The economy will experience positive private sector participation in public infrastructure programmes, with projects in the energy and transport sectors being key areas for investors, a Fitch Solutions report has said.
The positive outlook for private investment opportunities for this year, Fitch explained, is underpinned by the country’s considerable public private partnership (PPP) track record and project pipeline, as well as decreased legal and policy risks.
As one of the continent’s preferred destinations for private investments over the last decade, it said a total US$7.9billion of investment involving private participation in infrastructure since 2000 puts Ghana among the top-three sub-Saharan African markets after South Africa and Nigeria, two significantly larger economies.
The power sector has attracted the largest part of this private investment, US$4.3billion, spread across 11 individual projects. Port projects, which attracted US$2.1billion, are dominated by the US$1.5billion investment in the expansion of Tema Port.
“According to our proprietary Fitch Solutions Infrastructure Key Projects Database, public-private partnerships account for almost 20 percent of planned infrastructure projects in Ghana, highlighting that PPPs will continue to play a significant role in Ghana’s infrastructure sector,” it noted, adding that the adoption of a PPP law – approved by Parliament in December last year, will also decrease legal and policy risks for private investors in Ghana’s infrastructure sector.
The law, Fitch added, will further improve Ghana’s risk profile when implemented.
Meanwhile, in the transport sector, it noted that the prevalence of debilitated colonial railways will continue to provide ample opportunities for high-value brownfield concessions, following the completion of capital intensive port projects.
Currently, two rail projects worth a total US$2.8billion are being constructed as public private partnerships respectively, involving German and Indian companies and financiers. This, Fitch said, is indicative of foreign investors’ confidence in Ghana’s potential as a gateway to West Africa and its hinterland.
“According to our proprietary Infrastructure Risk/Reward Index, Ghana’s risk profile already outperforms the sub-Saharan African average. Furthermore, our risk outlook for infrastructure investments is tipped to the upside, as the country’s long-term economic risk score exceeds its short-term economic risk score – an agreeable outlook for PPPs’ long-term attractiveness,” the rating agency added.
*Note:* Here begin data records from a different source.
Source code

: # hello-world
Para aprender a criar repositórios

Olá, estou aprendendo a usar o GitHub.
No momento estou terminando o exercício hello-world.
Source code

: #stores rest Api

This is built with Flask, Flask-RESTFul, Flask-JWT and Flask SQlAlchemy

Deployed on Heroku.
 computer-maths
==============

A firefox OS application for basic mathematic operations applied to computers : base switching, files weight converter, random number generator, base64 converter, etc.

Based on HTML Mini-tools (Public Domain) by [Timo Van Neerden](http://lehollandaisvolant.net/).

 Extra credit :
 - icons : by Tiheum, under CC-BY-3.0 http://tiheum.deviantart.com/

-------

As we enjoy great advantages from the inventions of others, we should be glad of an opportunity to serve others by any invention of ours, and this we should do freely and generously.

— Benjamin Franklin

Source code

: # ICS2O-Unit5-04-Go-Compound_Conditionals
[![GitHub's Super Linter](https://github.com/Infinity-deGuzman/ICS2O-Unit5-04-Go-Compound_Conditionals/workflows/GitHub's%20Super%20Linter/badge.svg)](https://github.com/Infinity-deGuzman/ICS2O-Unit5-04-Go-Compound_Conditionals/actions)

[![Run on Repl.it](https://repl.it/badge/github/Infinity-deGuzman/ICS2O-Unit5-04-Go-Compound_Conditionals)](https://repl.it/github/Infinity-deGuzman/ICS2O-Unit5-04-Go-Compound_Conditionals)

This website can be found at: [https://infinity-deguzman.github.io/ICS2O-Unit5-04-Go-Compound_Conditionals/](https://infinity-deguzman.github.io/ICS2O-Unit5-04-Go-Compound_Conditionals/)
The latest projection will be welcomed as positive news by government, given that the pandemic shock has limited its ability to carry out most of it planned infrastructure projects.
Although Fitch Solutions is predicting a positive outlook for investment in infrastructure, it warned that perceived revenue risks for international investors in Ghana’s infrastructure sector are expected to persist as the cedi’s depreciation is forecast to continue.
“Depreciatory pressure on the cedi will remain in 2021, although the pace of depreciation will slow as the economy recovers from the COVID-19 outbreak. We expect the cedi to lose just 3.1 percent of its value against the dollar over the year on average, compared to 12.2 percent in 2020,” it stated.